E então acrescentou: "Houdini o desafiou, apostando 5.000 dólares, que ele faria tudo o que o espanhol fez, e também lhe garantiu que Argamasilla não seria capaz de ler o que ele escreveu [...]. O engenhoso ilusionista colocou um cartão em uma caixa e convidou o espanhol a ler o que ele havia escrito. Argamasilla vendou os olhos e tentou obedecer, mas não conseguia ler, não conseguia decifrar o que sem dúvida estava vendo. Estava desesperado. Houdini sorriu, afirmando que havia escrito apenas duas palavras. Argamasilla não conseguia explicar o que estava acontecendo. Ele conseguia decifrar uma, duas, três letras... Mais era impossível. Sentia-se exausto com seus esforços. Uma vez aberta a caixa, descobriu-se que, de fato, o cartão tinha apenas duas palavras escritas, uma na frente e outra no verso. E de forma maquiavélica, as linhas de um correspondiam às do outro quando expostas à luz, produzindo a confusão desejada para o mágico, que ainda estava Conseguiu desvendar o mistério e decifrar três letras. O espanhol deu de ombros diante da piada grosseira e simplesmente disse a Houdini para tentar o experimento sozinho. O ilusionista vendou os olhos, invocou suas habilidades mágicas e conseguiu abrir a tampa da caixa para ler melhor... Mas não conseguiu e perdeu a aposta.

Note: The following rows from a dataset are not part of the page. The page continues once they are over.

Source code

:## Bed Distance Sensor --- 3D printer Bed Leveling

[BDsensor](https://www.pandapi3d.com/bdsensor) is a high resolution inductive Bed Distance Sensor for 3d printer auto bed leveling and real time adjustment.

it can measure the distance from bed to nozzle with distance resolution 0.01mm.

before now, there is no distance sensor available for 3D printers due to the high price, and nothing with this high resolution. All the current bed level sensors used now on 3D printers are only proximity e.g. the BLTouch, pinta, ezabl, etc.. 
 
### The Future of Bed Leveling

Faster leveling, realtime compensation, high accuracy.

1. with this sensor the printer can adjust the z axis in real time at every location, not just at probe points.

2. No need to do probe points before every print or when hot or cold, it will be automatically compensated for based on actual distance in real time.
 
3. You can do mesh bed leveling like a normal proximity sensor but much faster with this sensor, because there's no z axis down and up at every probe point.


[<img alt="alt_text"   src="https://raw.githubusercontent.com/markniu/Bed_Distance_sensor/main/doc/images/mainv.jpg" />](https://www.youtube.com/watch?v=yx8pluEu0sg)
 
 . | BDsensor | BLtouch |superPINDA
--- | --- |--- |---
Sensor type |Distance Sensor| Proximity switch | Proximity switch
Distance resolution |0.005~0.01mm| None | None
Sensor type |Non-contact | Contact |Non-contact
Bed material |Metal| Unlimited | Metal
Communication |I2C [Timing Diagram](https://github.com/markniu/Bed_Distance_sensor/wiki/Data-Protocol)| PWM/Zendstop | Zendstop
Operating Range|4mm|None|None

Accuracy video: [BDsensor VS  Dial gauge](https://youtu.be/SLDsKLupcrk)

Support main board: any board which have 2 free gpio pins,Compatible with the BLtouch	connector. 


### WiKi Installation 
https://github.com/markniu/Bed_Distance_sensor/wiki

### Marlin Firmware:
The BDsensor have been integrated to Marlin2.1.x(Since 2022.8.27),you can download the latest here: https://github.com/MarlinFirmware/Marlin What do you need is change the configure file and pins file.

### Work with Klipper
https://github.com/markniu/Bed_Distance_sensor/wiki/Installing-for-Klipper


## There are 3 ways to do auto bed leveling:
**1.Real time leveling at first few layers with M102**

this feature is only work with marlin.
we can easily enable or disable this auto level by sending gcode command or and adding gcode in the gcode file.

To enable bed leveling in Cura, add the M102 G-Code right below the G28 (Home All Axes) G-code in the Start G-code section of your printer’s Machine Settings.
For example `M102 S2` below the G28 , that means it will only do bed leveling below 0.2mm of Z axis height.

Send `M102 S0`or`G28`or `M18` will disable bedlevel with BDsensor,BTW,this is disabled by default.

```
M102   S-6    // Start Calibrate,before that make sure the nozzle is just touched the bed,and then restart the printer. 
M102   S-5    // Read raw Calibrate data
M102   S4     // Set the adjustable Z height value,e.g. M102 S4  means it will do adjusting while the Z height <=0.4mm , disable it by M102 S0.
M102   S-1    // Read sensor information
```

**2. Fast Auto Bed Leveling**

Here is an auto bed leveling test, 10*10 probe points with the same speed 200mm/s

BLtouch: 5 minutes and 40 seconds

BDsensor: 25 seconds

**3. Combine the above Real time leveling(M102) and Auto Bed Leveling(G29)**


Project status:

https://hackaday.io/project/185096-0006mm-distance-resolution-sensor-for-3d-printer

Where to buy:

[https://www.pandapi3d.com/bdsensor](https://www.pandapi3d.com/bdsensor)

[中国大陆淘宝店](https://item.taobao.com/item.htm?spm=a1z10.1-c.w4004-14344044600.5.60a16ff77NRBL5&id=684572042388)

Ao retornar à Espanha, o Marquês de Santacara continuou a defender a veracidade de sua habilidade nos jornais, enquanto a imprensa americana o tratava como uma fraude. Os argumentos do madrilenho baseavam-se em desacreditar seus oponentes. Por um tempo, os detratores e seguidores do espanhol travaram uma disputa pública. E quando finalmente foi desmascarado, com a ajuda de figuras importantes como o fisiologista Juan Negrín, o pai de Argamasilla canalizou sua carreira para a política, com uma defesa apaixonada da ditadura de Primo de Rivera, e seu filho para a sétima arte, sendo eventualmente nomeado Diretor Geral de Cinematografia.